[Data items]
/---
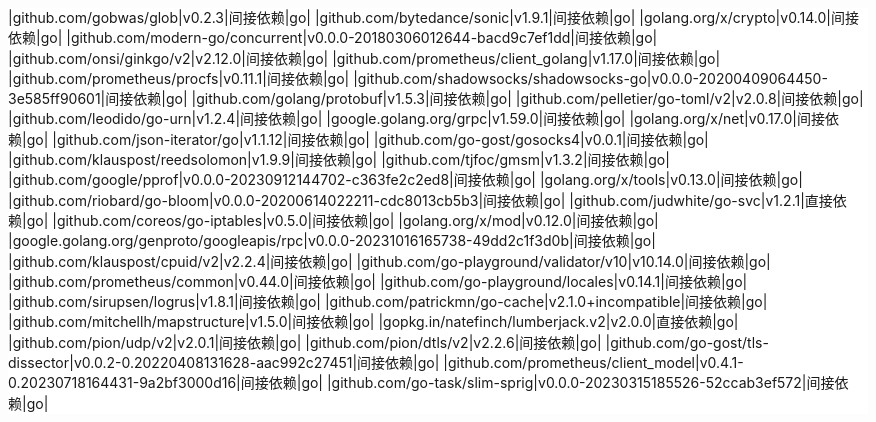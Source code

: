 |github.com/gobwas/glob|v0.2.3|间接依赖|go|
|github.com/bytedance/sonic|v1.9.1|间接依赖|go|
|golang.org/x/crypto|v0.14.0|间接依赖|go|
|github.com/modern-go/concurrent|v0.0.0-20180306012644-bacd9c7ef1dd|间接依赖|go|
|github.com/onsi/ginkgo/v2|v2.12.0|间接依赖|go|
|github.com/prometheus/client_golang|v1.17.0|间接依赖|go|
|github.com/prometheus/procfs|v0.11.1|间接依赖|go|
|github.com/shadowsocks/shadowsocks-go|v0.0.0-20200409064450-3e585ff90601|间接依赖|go|
|github.com/golang/protobuf|v1.5.3|间接依赖|go|
|github.com/pelletier/go-toml/v2|v2.0.8|间接依赖|go|
|github.com/leodido/go-urn|v1.2.4|间接依赖|go|
|google.golang.org/grpc|v1.59.0|间接依赖|go|
|golang.org/x/net|v0.17.0|间接依赖|go|
|github.com/json-iterator/go|v1.1.12|间接依赖|go|
|github.com/go-gost/gosocks4|v0.0.1|间接依赖|go|
|github.com/klauspost/reedsolomon|v1.9.9|间接依赖|go|
|github.com/tjfoc/gmsm|v1.3.2|间接依赖|go|
|github.com/google/pprof|v0.0.0-20230912144702-c363fe2c2ed8|间接依赖|go|
|golang.org/x/tools|v0.13.0|间接依赖|go|
|github.com/riobard/go-bloom|v0.0.0-20200614022211-cdc8013cb5b3|间接依赖|go|
|github.com/judwhite/go-svc|v1.2.1|直接依赖|go|
|github.com/coreos/go-iptables|v0.5.0|间接依赖|go|
|golang.org/x/mod|v0.12.0|间接依赖|go|
|google.golang.org/genproto/googleapis/rpc|v0.0.0-20231016165738-49dd2c1f3d0b|间接依赖|go|
|github.com/klauspost/cpuid/v2|v2.2.4|间接依赖|go|
|github.com/go-playground/validator/v10|v10.14.0|间接依赖|go|
|github.com/prometheus/common|v0.44.0|间接依赖|go|
|github.com/go-playground/locales|v0.14.1|间接依赖|go|
|github.com/sirupsen/logrus|v1.8.1|间接依赖|go|
|github.com/patrickmn/go-cache|v2.1.0+incompatible|间接依赖|go|
|github.com/mitchellh/mapstructure|v1.5.0|间接依赖|go|
|gopkg.in/natefinch/lumberjack.v2|v2.0.0|直接依赖|go|
|github.com/pion/udp/v2|v2.0.1|间接依赖|go|
|github.com/pion/dtls/v2|v2.2.6|间接依赖|go|
|github.com/go-gost/tls-dissector|v0.0.2-0.20220408131628-aac992c27451|间接依赖|go|
|github.com/prometheus/client_model|v0.4.1-0.20230718164431-9a2bf3000d16|间接依赖|go|
|github.com/go-task/slim-sprig|v0.0.0-20230315185526-52ccab3ef572|间接依赖|go|
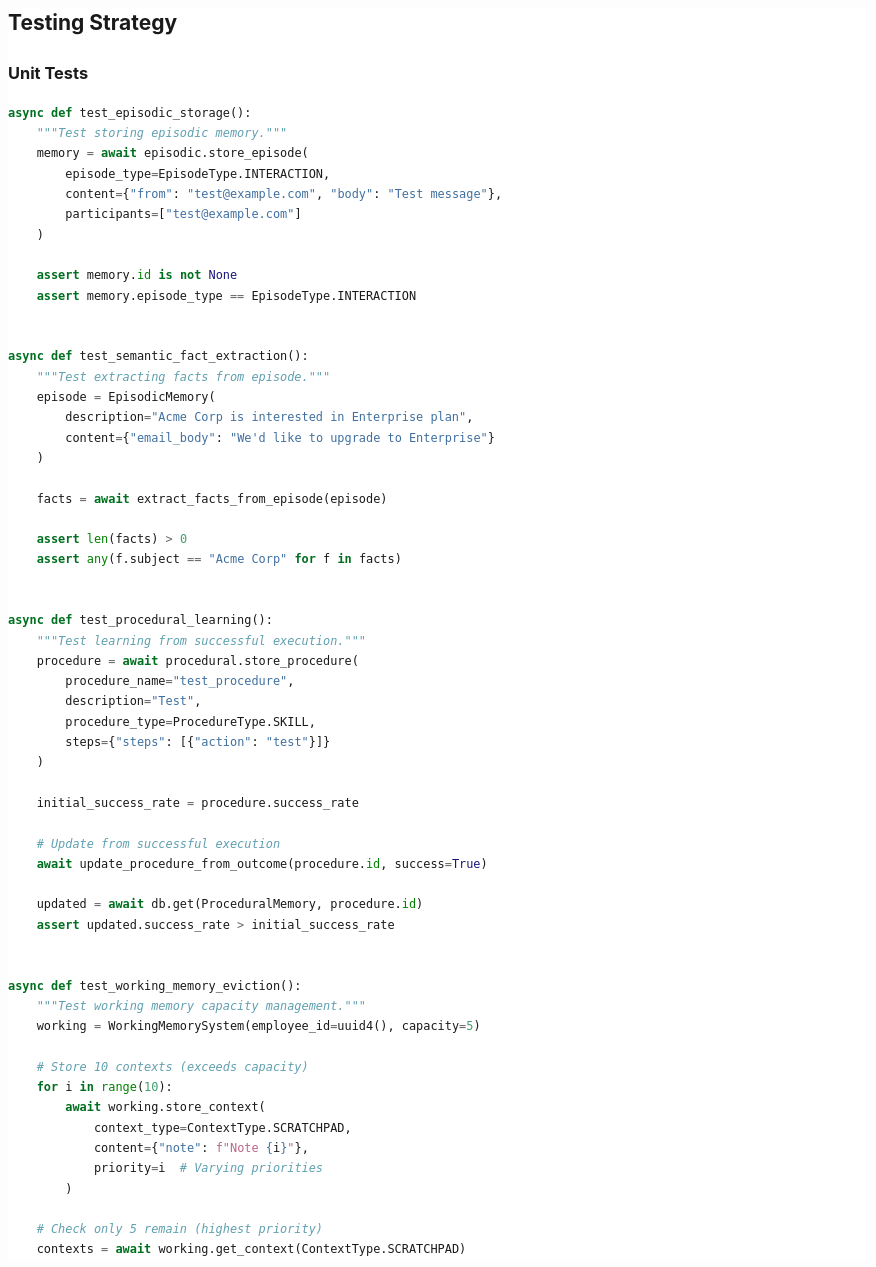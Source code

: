 
## Testing Strategy

### Unit Tests

```python
async def test_episodic_storage():
    """Test storing episodic memory."""
    memory = await episodic.store_episode(
        episode_type=EpisodeType.INTERACTION,
        content={"from": "test@example.com", "body": "Test message"},
        participants=["test@example.com"]
    )

    assert memory.id is not None
    assert memory.episode_type == EpisodeType.INTERACTION


async def test_semantic_fact_extraction():
    """Test extracting facts from episode."""
    episode = EpisodicMemory(
        description="Acme Corp is interested in Enterprise plan",
        content={"email_body": "We'd like to upgrade to Enterprise"}
    )

    facts = await extract_facts_from_episode(episode)

    assert len(facts) > 0
    assert any(f.subject == "Acme Corp" for f in facts)


async def test_procedural_learning():
    """Test learning from successful execution."""
    procedure = await procedural.store_procedure(
        procedure_name="test_procedure",
        description="Test",
        procedure_type=ProcedureType.SKILL,
        steps={"steps": [{"action": "test"}]}
    )

    initial_success_rate = procedure.success_rate

    # Update from successful execution
    await update_procedure_from_outcome(procedure.id, success=True)

    updated = await db.get(ProceduralMemory, procedure.id)
    assert updated.success_rate > initial_success_rate


async def test_working_memory_eviction():
    """Test working memory capacity management."""
    working = WorkingMemorySystem(employee_id=uuid4(), capacity=5)

    # Store 10 contexts (exceeds capacity)
    for i in range(10):
        await working.store_context(
            context_type=ContextType.SCRATCHPAD,
            content={"note": f"Note {i}"},
            priority=i  # Varying priorities
        )

    # Check only 5 remain (highest priority)
    contexts = await working.get_context(ContextType.SCRATCHPAD)
```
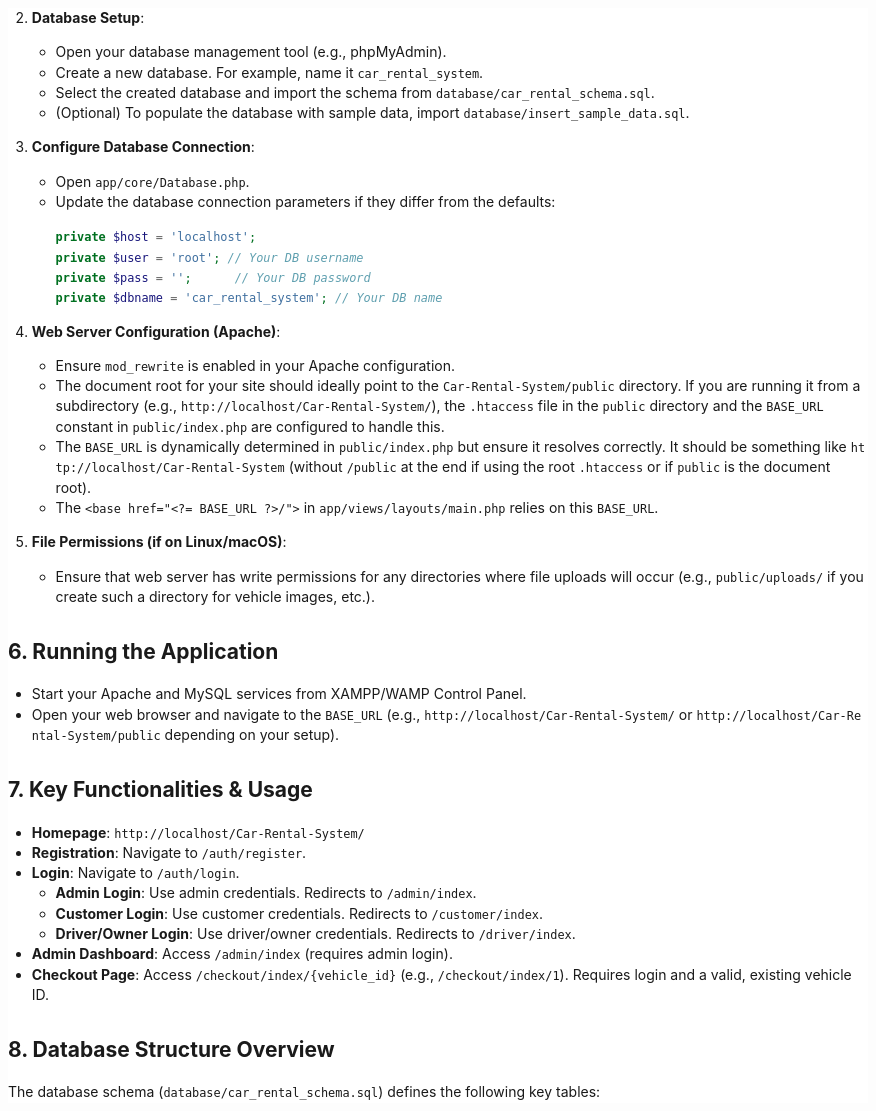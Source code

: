 2.  **Database Setup**:
    *   Open your database management tool (e.g., phpMyAdmin).
    *   Create a new database. For example, name it `car_rental_system`.
    *   Select the created database and import the schema from `database/car_rental_schema.sql`.
    *   (Optional) To populate the database with sample data, import `database/insert_sample_data.sql`.

3.  **Configure Database Connection**:
    *   Open `app/core/Database.php`.
    *   Update the database connection parameters if they differ from the defaults:
        ```php
        private $host = 'localhost';
        private $user = 'root'; // Your DB username
        private $pass = '';      // Your DB password
        private $dbname = 'car_rental_system'; // Your DB name
        ```

4.  **Web Server Configuration (Apache)**:
    *   Ensure `mod_rewrite` is enabled in your Apache configuration.
    *   The document root for your site should ideally point to the `Car-Rental-System/public` directory. If you are running it from a subdirectory (e.g., `http://localhost/Car-Rental-System/`), the `.htaccess` file in the `public` directory and the `BASE_URL` constant in `public/index.php` are configured to handle this.
    *   The `BASE_URL` is dynamically determined in `public/index.php` but ensure it resolves correctly. It should be something like `http://localhost/Car-Rental-System` (without `/public` at the end if using the root `.htaccess` or if `public` is the document root).
    *   The `<base href="<?= BASE_URL ?>/">` in `app/views/layouts/main.php` relies on this `BASE_URL`.

5.  **File Permissions (if on Linux/macOS)**:
    *   Ensure that web server has write permissions for any directories where file uploads will occur (e.g., `public/uploads/` if you create such a directory for vehicle images, etc.).

## 6. Running the Application

*   Start your Apache and MySQL services from XAMPP/WAMP Control Panel.
*   Open your web browser and navigate to the `BASE_URL` (e.g., `http://localhost/Car-Rental-System/` or `http://localhost/Car-Rental-System/public` depending on your setup).

## 7. Key Functionalities & Usage

*   **Homepage**: `http://localhost/Car-Rental-System/`
*   **Registration**: Navigate to `/auth/register`.
*   **Login**: Navigate to `/auth/login`.
    *   **Admin Login**: Use admin credentials. Redirects to `/admin/index`.
    *   **Customer Login**: Use customer credentials. Redirects to `/customer/index`.
    *   **Driver/Owner Login**: Use driver/owner credentials. Redirects to `/driver/index`.
*   **Admin Dashboard**: Access `/admin/index` (requires admin login).
*   **Checkout Page**: Access `/checkout/index/{vehicle_id}` (e.g., `/checkout/index/1`). Requires login and a valid, existing vehicle ID.

## 8. Database Structure Overview

The database schema (`database/car_rental_schema.sql`) defines the following key tables:
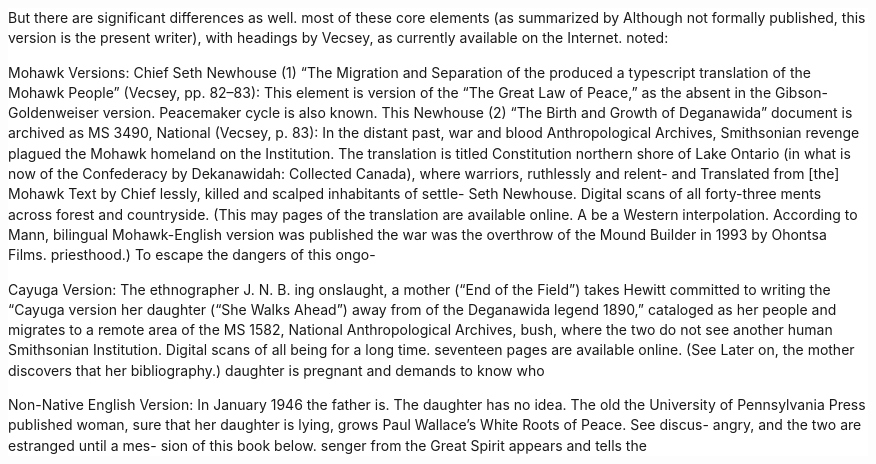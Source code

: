 But there are significant differences as well.                                               most of these core elements (as summarized by
Although not formally published, this version is                                             the present writer), with headings by Vecsey, as
currently available on the Internet.                                                         noted:

Mohawk Versions: Chief Seth Newhouse                                                        (1) “The Migration and Separation of the
produced a typescript translation of the Mohawk                                              People” (Vecsey, pp. 82–83): This element is
version of the “The Great Law of Peace,” as the                                              absent in the Gibson-Goldenweiser version.
Peacemaker cycle is also known. This Newhouse                                                    (2) “The Birth and Growth of Deganawida”
document is archived as MS 3490, National                                                    (Vecsey, p. 83): In the distant past, war and blood
Anthropological Archives, Smithsonian                                                        revenge plagued the Mohawk homeland on the
Institution. The translation is titled Constitution                                          northern shore of Lake Ontario (in what is now
of the Confederacy by Dekanawidah: Collected                                                 Canada), where warriors, ruthlessly and relent-
and Translated from [the] Mohawk Text by Chief                                               lessly, killed and scalped inhabitants of settle-
Seth Newhouse. Digital scans of all forty-three                                              ments across forest and countryside. (This may
pages of the translation are available online. A                                             be a Western interpolation. According to Mann,
bilingual Mohawk-English version was published                                               the war was the overthrow of the Mound Builder
in 1993 by Ohontsa Films.                                                                    priesthood.) To escape the dangers of this ongo-

Cayuga Version: The ethnographer J. N. B.                                               ing onslaught, a mother (“End of the Field”) takes
Hewitt committed to writing the “Cayuga version                                              her daughter (“She Walks Ahead”) away from
of the Deganawida legend 1890,” cataloged as                                                 her people and migrates to a remote area of the
MS 1582, National Anthropological Archives,                                                  bush, where the two do not see another human
Smithsonian Institution. Digital scans of all                                                being for a long time.
seventeen pages are available online. (See                                                       Later on, the mother discovers that her
bibliography.)                                                                               daughter is pregnant and demands to know who

Non-Native English Version: In January 1946                                             the father is. The daughter has no idea. The old
the University of Pennsylvania Press published                                               woman, sure that her daughter is lying, grows
Paul Wallace’s White Roots of Peace. See discus-                                             angry, and the two are estranged until a mes-
sion of this book below.                                                                     senger from the Great Spirit appears and tells the
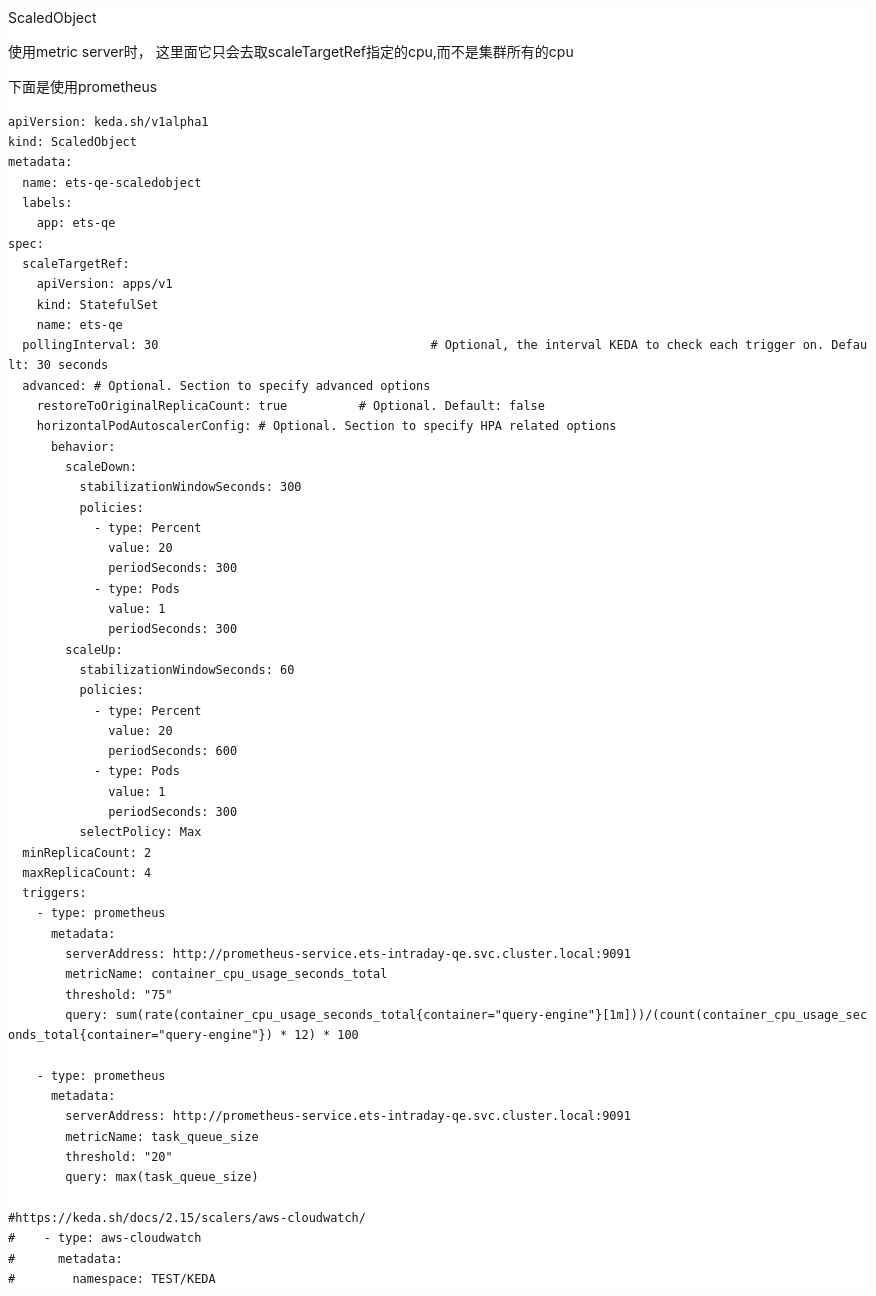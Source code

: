 ScaledObject

使用metric server时， 这里面它只会去取scaleTargetRef指定的cpu,而不是集群所有的cpu

下面是使用prometheus

```shell
apiVersion: keda.sh/v1alpha1
kind: ScaledObject
metadata:
  name: ets-qe-scaledobject
  labels:
    app: ets-qe
spec:
  scaleTargetRef:
    apiVersion: apps/v1
    kind: StatefulSet
    name: ets-qe
  pollingInterval: 30                                      # Optional, the interval KEDA to check each trigger on. Default: 30 seconds
  advanced: # Optional. Section to specify advanced options
    restoreToOriginalReplicaCount: true          # Optional. Default: false
    horizontalPodAutoscalerConfig: # Optional. Section to specify HPA related options
      behavior:
        scaleDown:
          stabilizationWindowSeconds: 300
          policies:
            - type: Percent
              value: 20
              periodSeconds: 300
            - type: Pods
              value: 1
              periodSeconds: 300
        scaleUp:
          stabilizationWindowSeconds: 60
          policies:
            - type: Percent
              value: 20
              periodSeconds: 600
            - type: Pods
              value: 1
              periodSeconds: 300
          selectPolicy: Max
  minReplicaCount: 2
  maxReplicaCount: 4
  triggers:
    - type: prometheus
      metadata:
        serverAddress: http://prometheus-service.ets-intraday-qe.svc.cluster.local:9091
        metricName: container_cpu_usage_seconds_total
        threshold: "75"
        query: sum(rate(container_cpu_usage_seconds_total{container="query-engine"}[1m]))/(count(container_cpu_usage_seconds_total{container="query-engine"}) * 12) * 100

    - type: prometheus
      metadata:
        serverAddress: http://prometheus-service.ets-intraday-qe.svc.cluster.local:9091
        metricName: task_queue_size
        threshold: "20"
        query: max(task_queue_size)

#https://keda.sh/docs/2.15/scalers/aws-cloudwatch/
#    - type: aws-cloudwatch
#      metadata:
#        namespace: TEST/KEDA
```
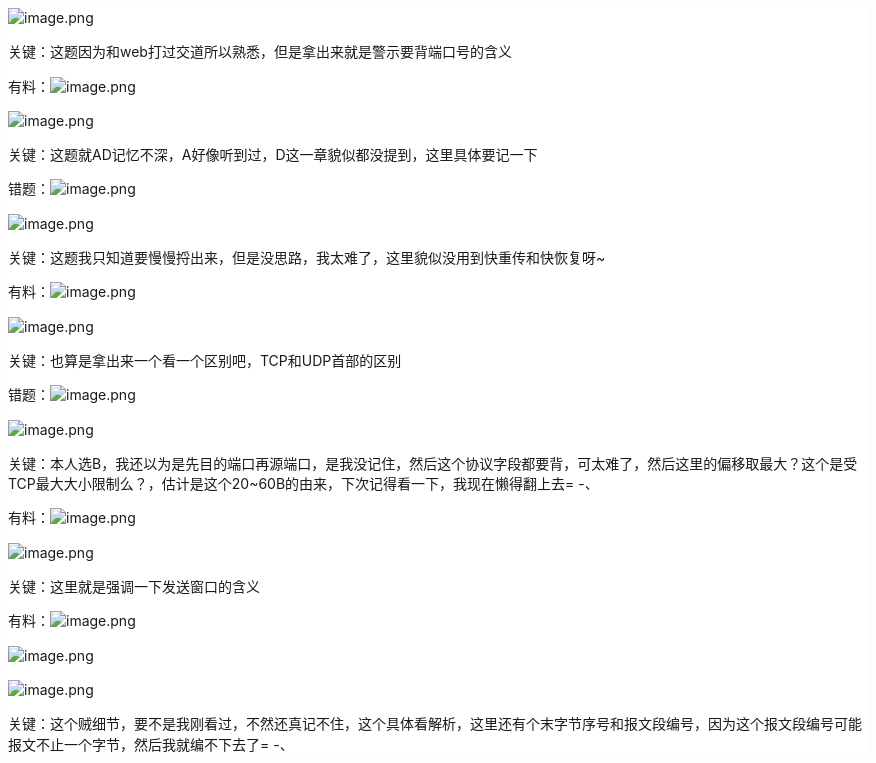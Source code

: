 ![image.png](https://cdn.nlark.com/yuque/0/2020/png/359941/1594567790848-c722f84e-f712-4976-ab2e-a5885e9437d2.png)

关键：这题因为和web打过交道所以熟悉，但是拿出来就是警示要背端口号的含义



有料：![image.png](https://cdn.nlark.com/yuque/0/2020/png/359941/1594567932164-ce98370f-41d0-47ac-b80b-4327d848f178.png)

![image.png](https://cdn.nlark.com/yuque/0/2020/png/359941/1594567943025-48b4b3dd-5510-45ff-ae3c-e23c7f255e73.png)

关键：这题就AD记忆不深，A好像听到过，D这一章貌似都没提到，这里具体要记一下



错题：![image.png](https://cdn.nlark.com/yuque/0/2020/png/359941/1594568154937-f557db79-cc01-42fe-b847-95abfabc6d04.png)

![image.png](https://cdn.nlark.com/yuque/0/2020/png/359941/1594568165455-6a906ed2-e139-47f0-b34e-3b1d54876b24.png)

关键：这题我只知道要慢慢捋出来，但是没思路，我太难了，这里貌似没用到快重传和快恢复呀~



有料：![image.png](https://cdn.nlark.com/yuque/0/2020/png/359941/1594568304261-cb7fa927-5938-4b05-857d-e54661cf51b7.png)

![image.png](https://cdn.nlark.com/yuque/0/2020/png/359941/1594568313967-9d67fd15-d731-4860-9441-a1230b1ea7f0.png)

关键：也算是拿出来一个看一个区别吧，TCP和UDP首部的区别



错题：![image.png](https://cdn.nlark.com/yuque/0/2020/png/359941/1594568445914-969c7598-dea0-4948-bd73-23f78a6923da.png)

![image.png](https://cdn.nlark.com/yuque/0/2020/png/359941/1594568457070-6ba988f1-aed6-4255-820b-a60551fa3ec0.png)

关键：本人选B，我还以为是先目的端口再源端口，是我没记住，然后这个协议字段都要背，可太难了，然后这里的偏移取最大？这个是受TCP最大大小限制么？，估计是这个20~60B的由来，下次记得看一下，我现在懒得翻上去= -、



有料：![image.png](https://cdn.nlark.com/yuque/0/2020/png/359941/1594568868340-674297aa-3aca-4784-ae70-ba732e680061.png)

![image.png](https://cdn.nlark.com/yuque/0/2020/png/359941/1594568881851-cc4b3fd1-6dda-4554-80e0-1909d69119a9.png)

关键：这里就是强调一下发送窗口的含义



有料：![image.png](https://cdn.nlark.com/yuque/0/2020/png/359941/1594569135045-53aca842-6fbb-45e6-85f5-1efa3d428e32.png)

   ![image.png](https://cdn.nlark.com/yuque/0/2020/png/359941/1594569149807-f1aa3598-cdc6-4d8b-9fe3-eabb44d53a9f.png)

![image.png](https://cdn.nlark.com/yuque/0/2020/png/359941/1594569791973-5da6c1ee-17ac-4e9d-b4b2-8b2fdb1f275a.png)

关键：这个贼细节，要不是我刚看过，不然还真记不住，这个具体看解析，这里还有个末字节序号和报文段编号，因为这个报文段编号可能报文不止一个字节，然后我就编不下去了= -、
\---
• _Problem to solve_: Determine how many lines of the entries hold "metricName", and reply with that number only.

• _Answer_: 2